= Aimee Dunlap =

American cognitive ecologist

Aimee Dunlap is a North American cognitive ecologist and associate professor in the Department of Biology at the University of Missouri-St. Louis. She is known for her work on the role of environmental variability in the evolution and ecological function of cognition.

==Life==
Dunlap began her academic career by receiving her B.S., B.A. in biology, History, & English, at the University of Memphis in 2000. This was followed by a masters in Biological Sciences from Northern Arizona University in 2002 and a PhD in ecology, Evolution and Behavior from the University of Minnesota in 2009.

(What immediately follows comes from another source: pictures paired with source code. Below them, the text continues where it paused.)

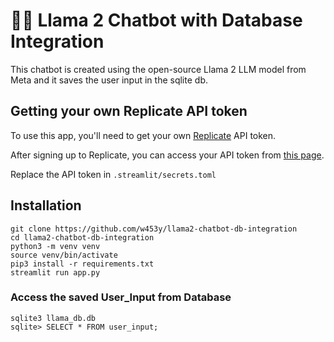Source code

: # 🦙💬 Llama 2 Chatbot with Database Integration

This chatbot is created using the open-source Llama 2 LLM model from Meta and it saves the user input in the sqlite db.


## Getting your own Replicate API token

To use this app, you'll need to get your own [Replicate](https://replicate.com/) API token.

After signing up to Replicate, you can access your API token from [this page](https://replicate.com/account/api-tokens).

Replace the API token in ` .streamlit/secrets.toml `


## Installation

```
git clone https://github.com/w453y/llama2-chatbot-db-integration
cd llama2-chatbot-db-integration
python3 -m venv venv
source venv/bin/activate
pip3 install -r requirements.txt
streamlit run app.py
```

### Access the saved User_Input from Database

```
sqlite3 llama_db.db
sqlite> SELECT * FROM user_input;
```
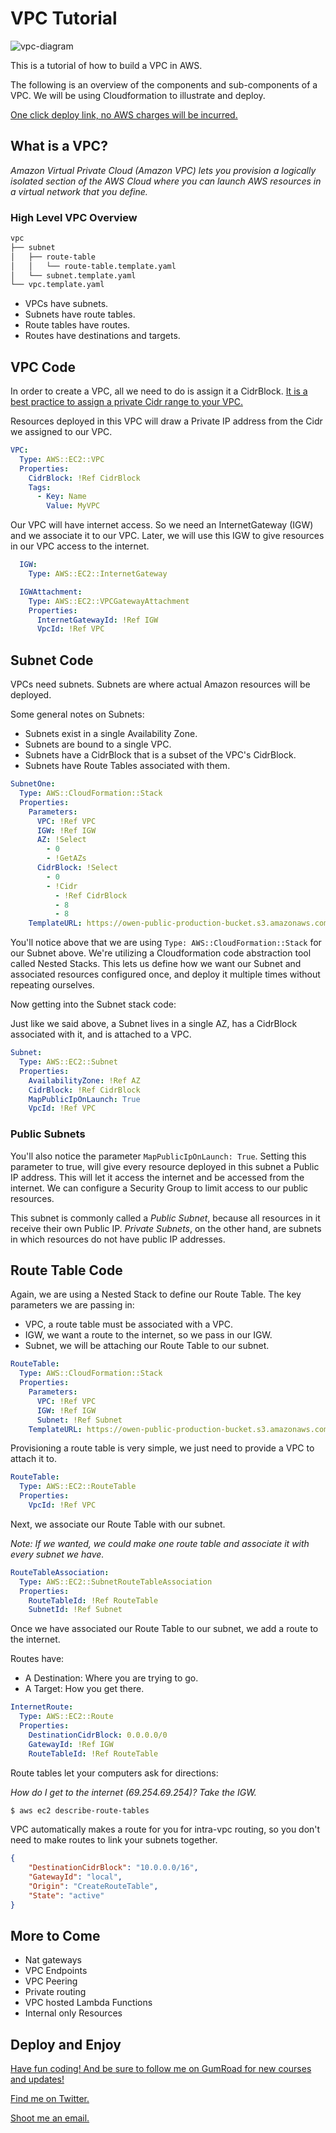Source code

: # VPC Tutorial

![vpc-diagram](https://raw.githubusercontent.com/BoraxTheClean/vpc-tutorial/VPC%20Tutorial.png)


This is a tutorial of how to build a VPC in AWS.

The following is an overview of the components and sub-components of a VPC. We will be using Cloudformation to illustrate and deploy.

[One click deploy link, no AWS charges will be incurred.](https://us-east-1.console.aws.amazon.com/cloudformation/home?region=us-east-1#/stacks/quickcreate?templateURL=https://owen-public-production-bucket.s3.amazonaws.com/vpc-demo/vpc/vpc.template.yaml)


## What is a VPC?

_Amazon Virtual Private Cloud (Amazon VPC) lets you provision a logically isolated section of the AWS Cloud where you can launch AWS resources in a virtual network that you define._

### High Level VPC Overview

```bash
vpc
├── subnet
│   ├── route-table
│   │   └── route-table.template.yaml
│   └── subnet.template.yaml
└── vpc.template.yaml
```

  - VPCs have subnets.
  - Subnets have route tables.
  - Route tables have routes.
  - Routes have destinations and targets.

## VPC Code

In order to create a VPC, all we need to do is assign it a CidrBlock. [It is a best practice to assign a private Cidr range to your VPC.](https://en.wikipedia.org/wiki/Private_network#Private_IPv4_addresses)

Resources deployed in this VPC will draw a Private IP address from the Cidr we assigned to our VPC.

```yaml
VPC:
  Type: AWS::EC2::VPC
  Properties:
    CidrBlock: !Ref CidrBlock
    Tags:
      - Key: Name
        Value: MyVPC
```

Our VPC will have internet access. So we need an InternetGateway (IGW) and we associate it to our VPC. Later, we will use this IGW to give resources in our VPC access to the internet.

```yaml
  IGW:
    Type: AWS::EC2::InternetGateway

  IGWAttachment:
    Type: AWS::EC2::VPCGatewayAttachment
    Properties:
      InternetGatewayId: !Ref IGW
      VpcId: !Ref VPC
```

## Subnet Code

VPCs need subnets. Subnets are where actual Amazon resources will be deployed.

Some general notes on Subnets:
  - Subnets exist in a single Availability Zone.
  - Subnets are bound to a single VPC.
  - Subnets have a CidrBlock that is a subset of the VPC's CidrBlock.
  - Subnets have Route Tables associated with them.

```yaml
SubnetOne:
  Type: AWS::CloudFormation::Stack
  Properties:
    Parameters:
      VPC: !Ref VPC
      IGW: !Ref IGW
      AZ: !Select
        - 0
        - !GetAZs
      CidrBlock: !Select
        - 0
        - !Cidr
          - !Ref CidrBlock
          - 8
          - 8
    TemplateURL: https://owen-public-production-bucket.s3.amazonaws.com/vpc-demo/vpc/subnet/subnet.template.yaml
```

You'll notice above that we are using `Type: AWS::CloudFormation::Stack` for our Subnet above. We're utilizing a Cloudformation code abstraction tool called Nested Stacks. This lets us define how we want our Subnet and associated resources configured once, and deploy it multiple times without repeating ourselves.

Now getting into the Subnet stack code:

Just like we said above, a Subnet lives in a single AZ, has a CidrBlock associated with it, and is attached to a VPC.

```yaml
Subnet:
  Type: AWS::EC2::Subnet
  Properties:
    AvailabilityZone: !Ref AZ
    CidrBlock: !Ref CidrBlock
    MapPublicIpOnLaunch: True
    VpcId: !Ref VPC
```

### Public Subnets

You'll also notice the parameter `MapPublicIpOnLaunch: True`. Setting this parameter to true, will give every resource deployed in this subnet a Public IP address. This will let it access the internet and be accessed from the internet. We can configure a Security Group to limit access to our public resources.

This subnet is commonly called a _Public Subnet_, because all resources in it receive their own Public IP. _Private Subnets_, on the other hand, are subnets in which resources do not have public IP addresses.

## Route Table Code

Again, we are using a Nested Stack to define our Route Table. The key parameters we are passing in:
  - VPC, a route table must be associated with a VPC.
  - IGW, we want a route to the internet, so we pass in our IGW.
  - Subnet, we will be attaching our Route Table to our subnet.

```yaml
RouteTable:
  Type: AWS::CloudFormation::Stack
  Properties:
    Parameters:
      VPC: !Ref VPC
      IGW: !Ref IGW
      Subnet: !Ref Subnet
    TemplateURL: https://owen-public-production-bucket.s3.amazonaws.com/vpc-demo/vpc/subnet/route-table/route-table.template.yaml
```

Provisioning a route table is very simple, we just need to provide a VPC to attach it to.

```yaml
RouteTable:
  Type: AWS::EC2::RouteTable
  Properties:
    VpcId: !Ref VPC
```

Next, we associate our Route Table with our subnet.

_Note: If we wanted, we could make one route table and associate it with every subnet we have._

```yaml
RouteTableAssociation:
  Type: AWS::EC2::SubnetRouteTableAssociation
  Properties:
    RouteTableId: !Ref RouteTable
    SubnetId: !Ref Subnet
```

Once we have associated our Route Table to our subnet, we add a route to the internet.

Routes have:
  - A Destination: Where you are trying to go.
  - A Target: How you get there.

```yaml
InternetRoute:
  Type: AWS::EC2::Route
  Properties:
    DestinationCidrBlock: 0.0.0.0/0
    GatewayId: !Ref IGW
    RouteTableId: !Ref RouteTable
```

Route tables let your computers ask for directions:

_How do I get to the internet (69.254.69.254)?_
_Take the IGW._

```bash
$ aws ec2 describe-route-tables
```

VPC automatically makes a route for you for intra-vpc routing, so you don't need to make routes to link your subnets together.

```json
{
    "DestinationCidrBlock": "10.0.0.0/16",
    "GatewayId": "local",
    "Origin": "CreateRouteTable",
    "State": "active"
}
```

## More to Come

  - Nat gateways
  - VPC Endpoints
  - VPC Peering
  - Private routing
  - VPC hosted Lambda Functions
  - Internal only Resources

## Deploy and Enjoy

[Have fun coding! And be sure to follow me on GumRoad for new courses and updates!](https://store.owen.dev)

[Find me on Twitter.](https://twitter.com/AWSOwen)

[Shoot me an email.](mailto:owen@owen.dev)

Her research interests include exploration into experimental evolution of cognition. Specifically, Dunlap focuses on utilizing experimental evolution techniques to directly test hypotheses about how patterns of change and reliability in the environment influence the formation of innate biases and preferences. Aside from this, Dunlap focuses on studying the cognitive differences between various bee populations through predictive models based upon observable natural actions and theories of environmental adaptation. Finally, Dunlap and her lab also research how memory length is an evolutionarily adaptive behavior through studies on bumblebees, blue jays, and pinyon jays.

== Awards ==
In july 2025, she was elected a Fellow of the Animal Behavior Society.

== Research ==
In 2022, she received a $633,000 grant from the National institute of Food and Agriculture to lead a team studying pollination in urban orchards across St.Louis. In 2025 she was the Director of the Whitney R.Harris World Ecology Center.